Problem to solve ::
Since the pictures are not wanted, copy only the text of every record exactly.

Provided data ::
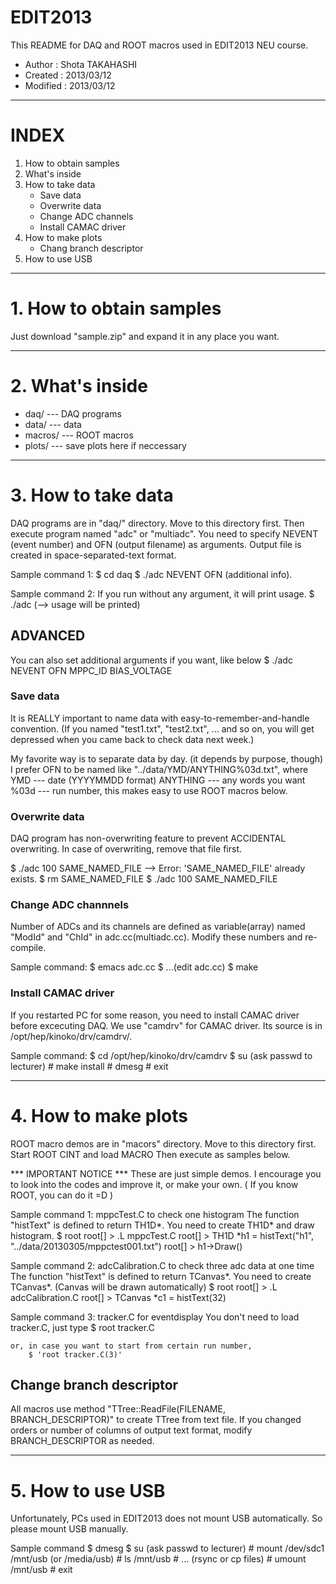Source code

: # EDIT2013

This README for DAQ and ROOT macros used in EDIT2013 NEU course.

- Author   : Shota TAKAHASHI
- Created  : 2013/03/12
- Modified : 2013/03/12

---

# INDEX

1. How to obtain samples
2. What's inside
3. How to take data
   - Save data
   - Overwrite data
   - Change ADC channels
   - Install CAMAC driver
4. How to make plots
   - Chang branch descriptor
5. How to use USB

---

# 1. How to obtain samples

Just download "sample.zip" and expand it in any place you want.

---

# 2. What's inside

  + daq/    --- DAQ programs
  + data/   --- data
  + macros/ --- ROOT macros
  + plots/  --- save plots here if neccessary

---

# 3. How to take data

DAQ programs are in "daq/" directory.
Move to this directory first. Then execute program named "adc" or "multiadc".
You need to specify NEVENT (event number) and OFN (output filename) as arguments.
Output file is created in space-separated-text format.

Sample command 1:
    $ cd daq
    $ ./adc NEVENT OFN (additional info).

Sample command 2:
    If you run without any argument, it will print usage.
        $ ./adc
           (--> usage will be printed)

## ADVANCED

You can also set additional arguments if you want, like below
    $ ./adc NEVENT OFN MPPC_ID BIAS_VOLTAGE


### Save data

It is REALLY important to name data with easy-to-remember-and-handle convention.
(If you named "test1.txt", "test2.txt", ... and so on,
 you will get depressed when you came back to check data next week.)

My favorite way is to separate data by day. (it depends by purpose, though)
I prefer OFN to be named like "../data/YMD/ANYTHING%03d.txt", where
    YMD      --- date (YYYYMMDD format)
    ANYTHING --- any words you want
    %03d     --- run number, this makes easy to use ROOT macros below.


### Overwrite data

DAQ program has non-overwriting feature to prevent ACCIDENTAL overwriting.
In case of overwriting, remove that file first.

   $ ./adc 100 SAME_NAMED_FILE
   --> Error: 'SAME_NAMED_FILE' already exists.
   $ rm SAME_NAMED_FILE
   $ ./adc 100 SAME_NAMED_FILE


### Change ADC channnels

Number of ADCs and its channels are defined as variable(array) named
"ModId" and "ChId" in adc.cc(multiadc.cc).
Modify these numbers and re-compile.

Sample command:
    $ emacs adc.cc
    $ ...(edit adc.cc)
    $ make


### Install CAMAC driver

If you restarted PC for some reason, you need to install CAMAC driver before excecuting DAQ.
We use "camdrv" for CAMAC driver. Its source is in /opt/hep/kinoko/drv/camdrv/.

Sample command:
    $ cd /opt/hep/kinoko/drv/camdrv
    $ su (ask passwd to lecturer)
    # make install
    # dmesg
    # exit

---

# 4. How to make plots

  ROOT macro demos are in "macors" directory.
Move to this directory first. Start ROOT CINT and load MACRO
Then execute as samples below.

*** IMPORTANT NOTICE ***
    These are just simple demos.
    I encourage you to look into the codes and improve it, or make your own.
    ( If you know ROOT, you can do it =D )


Sample command 1: mppcTest.C to check one histogram
    The function "histText" is defined to return TH1D*.
    You need to create TH1D* and draw histogram.
        $ root
        root[] > .L mppcTest.C
        root[] > TH1D *h1 = histText("h1", "../data/20130305/mppctest001.txt")
        root[] > h1->Draw()


Sample command 2: adcCalibration.C to check three adc data at one time
    The function "histText" is defined to return TCanvas*.
    You need to create TCanvas*. (Canvas will be drawn automatically)
        $ root
        root[] > .L adcCalibration.C
        root[] > TCanvas *c1 = histText(32)

Sample command 3: tracker.C for eventdisplay
    You don't need to load tracker.C, just type
        $ root tracker.C

    or, in case you want to start from certain run number,
        $ 'root tracker.C(3)'



## Change branch descriptor

  All macros use method "TTree::ReadFile(FILENAME, BRANCH_DESCRIPTOR)"
to create TTree from text file.  If you changed orders or number of
columns of output text format, modify BRANCH_DESCRIPTOR as needed.

---

# 5. How to use USB

Unfortunately, PCs used in EDIT2013 does not mount USB automatically.
So please mount USB manually.

Sample command
    $ dmesg
    $ su (ask passwd to lecturer)
    # mount /dev/sdc1 /mnt/usb (or /media/usb)
    # ls /mnt/usb
    # ... (rsync or cp files)
    # umount /mnt/usb
    # exit
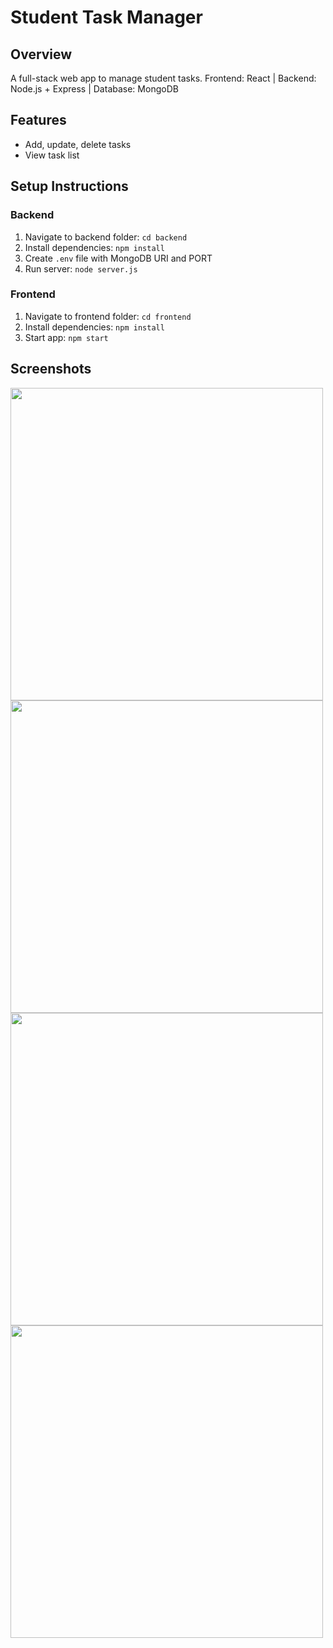 # Student Task Manager

## Overview
A full-stack web app to manage student tasks.
Frontend: React | Backend: Node.js + Express | Database: MongoDB

## Features
- Add, update, delete tasks
- View task list

## Setup Instructions

### Backend
1. Navigate to backend folder: `cd backend`
2. Install dependencies: `npm install`
3. Create `.env` file with MongoDB URI and PORT
4. Run server: `node server.js`

### Frontend
1. Navigate to frontend folder: `cd frontend`
2. Install dependencies: `npm install`
3. Start app: `npm start`

## Screenshots
<img src="screenshots/frontend1.png" width="500">
<img src="screenshots/frontend2.png" width="500">
<img src="screenshots/mongodb1.png" width="500">
<img src="screenshots/mongodb2.png" width="500">



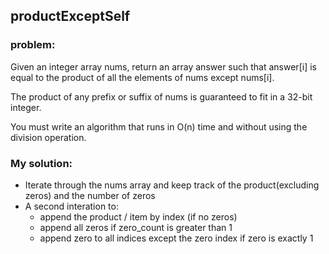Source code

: ## productExceptSelf

### problem:
Given an integer array nums, return an array answer such that answer[i] is equal to the product of all the elements of nums except nums[i].

The product of any prefix or suffix of nums is guaranteed to fit in a 32-bit integer.

You must write an algorithm that runs in O(n) time and without using the division operation.

### My solution:
- Iterate through the nums array and keep track of the product(excluding zeros) and the number of zeros
- A second interation to:
  - append the product / item by index (if no zeros)
  - append all zeros if zero_count is greater than 1
  - append zero to all indices except the zero index if zero is exactly 1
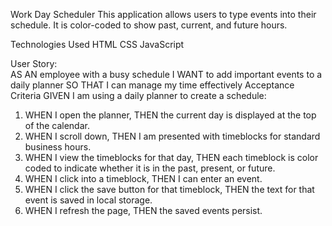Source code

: Work Day Scheduler
This application allows users to type events into their schedule. It is color-coded to show past, current, and future hours.

Technologies Used
HTML CSS JavaScript

User Story: <br>
AS AN employee with a busy schedule
I WANT to add important events to a daily planner
SO THAT I can manage my time effectively
Acceptance Criteria
GIVEN I am using a daily planner to create a schedule:
1. WHEN I open the planner,
    THEN the current day is displayed at the top of the calendar.
2. WHEN I scroll down,
    THEN I am presented with timeblocks for standard business hours.
3. WHEN I view the timeblocks for that day,
    THEN each timeblock is color coded to indicate whether it is in the past, present, or future.
4. WHEN I click into a timeblock,
    THEN I can enter an event.
5. WHEN I click the save button for that timeblock,
    THEN the text for that event is saved in local storage.
6. WHEN I refresh the page,
    THEN the saved events persist.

The answer ::
Source code

: # EDIT2013

This README for DAQ and ROOT macros used in EDIT2013 NEU course.

- Author   : Shota TAKAHASHI
- Created  : 2013/03/12
- Modified : 2013/03/12

---

# INDEX

1. How to obtain samples
2. What's inside
3. How to take data
   - Save data
   - Overwrite data
   - Change ADC channels
   - Install CAMAC driver
4. How to make plots
   - Chang branch descriptor
5. How to use USB

---

# 1. How to obtain samples

Just download "sample.zip" and expand it in any place you want.

---

# 2. What's inside

  + daq/    --- DAQ programs
  + data/   --- data
  + macros/ --- ROOT macros
  + plots/  --- save plots here if neccessary

---

# 3. How to take data

DAQ programs are in "daq/" directory.
Move to this directory first. Then execute program named "adc" or "multiadc".
You need to specify NEVENT (event number) and OFN (output filename) as arguments.
Output file is created in space-separated-text format.

Sample command 1:
    $ cd daq
    $ ./adc NEVENT OFN (additional info).

Sample command 2:
    If you run without any argument, it will print usage.
        $ ./adc
           (--> usage will be printed)

## ADVANCED

You can also set additional arguments if you want, like below
    $ ./adc NEVENT OFN MPPC_ID BIAS_VOLTAGE


### Save data

It is REALLY important to name data with easy-to-remember-and-handle convention.
(If you named "test1.txt", "test2.txt", ... and so on,
 you will get depressed when you came back to check data next week.)

My favorite way is to separate data by day. (it depends by purpose, though)
I prefer OFN to be named like "../data/YMD/ANYTHING%03d.txt", where
    YMD      --- date (YYYYMMDD format)
    ANYTHING --- any words you want
    %03d     --- run number, this makes easy to use ROOT macros below.


### Overwrite data

DAQ program has non-overwriting feature to prevent ACCIDENTAL overwriting.
In case of overwriting, remove that file first.

   $ ./adc 100 SAME_NAMED_FILE
   --> Error: 'SAME_NAMED_FILE' already exists.
   $ rm SAME_NAMED_FILE
   $ ./adc 100 SAME_NAMED_FILE


### Change ADC channnels

Number of ADCs and its channels are defined as variable(array) named
"ModId" and "ChId" in adc.cc(multiadc.cc).
Modify these numbers and re-compile.

Sample command:
    $ emacs adc.cc
    $ ...(edit adc.cc)
    $ make


### Install CAMAC driver

If you restarted PC for some reason, you need to install CAMAC driver before excecuting DAQ.
We use "camdrv" for CAMAC driver. Its source is in /opt/hep/kinoko/drv/camdrv/.

Sample command:
    $ cd /opt/hep/kinoko/drv/camdrv
    $ su (ask passwd to lecturer)
    # make install
    # dmesg
    # exit

---

# 4. How to make plots

  ROOT macro demos are in "macors" directory.
Move to this directory first. Start ROOT CINT and load MACRO
Then execute as samples below.

*** IMPORTANT NOTICE ***
    These are just simple demos.
    I encourage you to look into the codes and improve it, or make your own.
    ( If you know ROOT, you can do it =D )


Sample command 1: mppcTest.C to check one histogram
    The function "histText" is defined to return TH1D*.
    You need to create TH1D* and draw histogram.
        $ root
        root[] > .L mppcTest.C
        root[] > TH1D *h1 = histText("h1", "../data/20130305/mppctest001.txt")
        root[] > h1->Draw()


Sample command 2: adcCalibration.C to check three adc data at one time
    The function "histText" is defined to return TCanvas*.
    You need to create TCanvas*. (Canvas will be drawn automatically)
        $ root
        root[] > .L adcCalibration.C
        root[] > TCanvas *c1 = histText(32)

Sample command 3: tracker.C for eventdisplay
    You don't need to load tracker.C, just type
        $ root tracker.C

    or, in case you want to start from certain run number,
        $ 'root tracker.C(3)'



## Change branch descriptor

  All macros use method "TTree::ReadFile(FILENAME, BRANCH_DESCRIPTOR)"
to create TTree from text file.  If you changed orders or number of
columns of output text format, modify BRANCH_DESCRIPTOR as needed.

---

# 5. How to use USB

Unfortunately, PCs used in EDIT2013 does not mount USB automatically.
So please mount USB manually.

Sample command
    $ dmesg
    $ su (ask passwd to lecturer)
    # mount /dev/sdc1 /mnt/usb (or /media/usb)
    # ls /mnt/usb
    # ... (rsync or cp files)
    # umount /mnt/usb
    # exit
 # Student Task Manager

## Overview
A full-stack web app to manage student tasks.
Frontend: React | Backend: Node.js + Express | Database: MongoDB

## Features
- Add, update, delete tasks
- View task list

## Setup Instructions

### Backend
1. Navigate to backend folder: `cd backend`
2. Install dependencies: `npm install`
3. Create `.env` file with MongoDB URI and PORT
4. Run server: `node server.js`

### Frontend
1. Navigate to frontend folder: `cd frontend`
2. Install dependencies: `npm install`
3. Start app: `npm start`

## Screenshots
<img src="screenshots/frontend1.png" width="500">
<img src="screenshots/frontend2.png" width="500">
<img src="screenshots/mongodb1.png" width="500">
<img src="screenshots/mongodb2.png" width="500">



Source code

: ## productExceptSelf

### problem:
Given an integer array nums, return an array answer such that answer[i] is equal to the product of all the elements of nums except nums[i].

The product of any prefix or suffix of nums is guaranteed to fit in a 32-bit integer.

You must write an algorithm that runs in O(n) time and without using the division operation.

### My solution:
- Iterate through the nums array and keep track of the product(excluding zeros) and the number of zeros
- A second interation to:
  - append the product / item by index (if no zeros)
  - append all zeros if zero_count is greater than 1
  - append zero to all indices except the zero index if zero is exactly 1
Source code

: Work Day Scheduler
This application allows users to type events into their schedule. It is color-coded to show past, current, and future hours.

Technologies Used
HTML CSS JavaScript

User Story: <br>
AS AN employee with a busy schedule
I WANT to add important events to a daily planner
SO THAT I can manage my time effectively
Acceptance Criteria
GIVEN I am using a daily planner to create a schedule:
1. WHEN I open the planner,
    THEN the current day is displayed at the top of the calendar.
2. WHEN I scroll down,
    THEN I am presented with timeblocks for standard business hours.
3. WHEN I view the timeblocks for that day,
    THEN each timeblock is color coded to indicate whether it is in the past, present, or future.
4. WHEN I click into a timeblock,
    THEN I can enter an event.
5. WHEN I click the save button for that timeblock,
    THEN the text for that event is saved in local storage.
6. WHEN I refresh the page,
    THEN the saved events persist.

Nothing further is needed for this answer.